I need help understanding and implementing K-Fold cross validation.
As far as I understand cross validation, it is used to divide the dataset into k subgroups, to have a greater variation in the training and test data.
So my first question is: does it replace an ordinary train_test_split()
, or is it used as an addition, when I want to save and reuse the model?
When I create a model like this:
X = df["A"]
y = df["B"]
model = LinearRegression()
kfold = KFold(shuffle=True, n_splits=10)
scores = cross_val_score(model, X, y, cv=kfold)
And I save it to reuse it on real data, I get the error that the model has no predict
-method and has not been fitted yet. If I just call model.fit(X, y)
in the end, the scores don‘t get considered, do they?
How do I correctly fit the model using cross validation, so I can save and use it afterwards?
CodePudding user response:
To your first question:
It is an alternative method. You can think of it as doing a train_test_split 10 times on the dataset with no overlap in the test data. What you get is a more valid score because you use the model on the whole dataset.
To your second question:
You just need to fit the model. You either define a training set (by train_test_split) and fit it on that and use cv for evaluation , use the whole training set, or the most sophisticated: you loop over your folds, and fit a seperate model for each training set. For the final prediction you average over your models.
kf = KFold(n_splits=10)
for fold,(train_ids, valid_ids) in enumerate(kf.split(
df)):
Xtrain = df.loc[train_ids,'A']
ytrain = df.loc[train_ids,'B']
Xvalid = df.loc[valid_ids,'A']
yvalid = df.loc[valid_ids,'B']
model.fit(Xtrain, ytrain)
model.score(Xvalid, yvalid)
model.save_model(..)
Then you can either use the best performing or as mentioned above use all 10 models and averaging the predictions.
CodePudding user response:
You can't. It doesn't really make sense in that context.
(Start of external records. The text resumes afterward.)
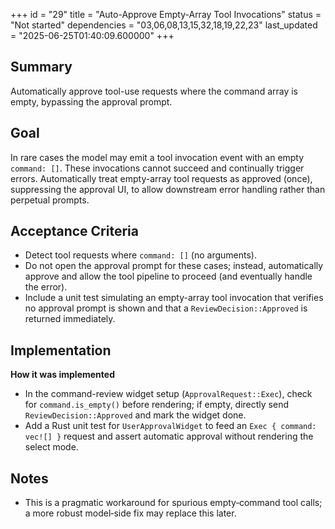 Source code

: +++
id = "29"
title = "Auto-Approve Empty-Array Tool Invocations"
status = "Not started"
dependencies = "03,06,08,13,15,32,18,19,22,23"
last_updated = "2025-06-25T01:40:09.600000"
+++

## Summary
Automatically approve tool-use requests where the command array is empty, bypassing the approval prompt.

## Goal
In rare cases the model may emit a tool invocation event with an empty `command: []`.  These invocations cannot succeed and continually trigger errors.  Automatically treat empty-array tool requests as approved (once), suppressing the approval UI, to allow downstream error handling rather than perpetual prompts.

## Acceptance Criteria

- Detect tool requests where `command: []` (no arguments).
- Do not open the approval prompt for these cases; instead, automatically approve and allow the tool pipeline to proceed (and eventually handle the error).
- Include a unit test simulating an empty-array tool invocation that verifies no approval prompt is shown and that a `ReviewDecision::Approved` is returned immediately.

## Implementation

**How it was implemented**  
- In the command-review widget setup (`ApprovalRequest::Exec`), check for `command.is_empty()` before rendering; if empty, directly send `ReviewDecision::Approved` and mark the widget done.
- Add a Rust unit test for `UserApprovalWidget` to feed an `Exec { command: vec![] }` request and assert automatic approval without rendering the select mode.

## Notes

- This is a pragmatic workaround for spurious empty‑command tool calls; a more robust model‑side fix may replace this later.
In your code, there are actually 10 individual models, and if you shuffle the models themselves will change. The cross_val_score is essentially for you to evaluate whether or not your features and model types work well for your problem.
You need a separate fit step in order to use it downstream.
CodePudding user response:
I think you may want to train/test your model first. Then utilize k fold to further validate your model based on splitting your sample set.
The two concepts are separate.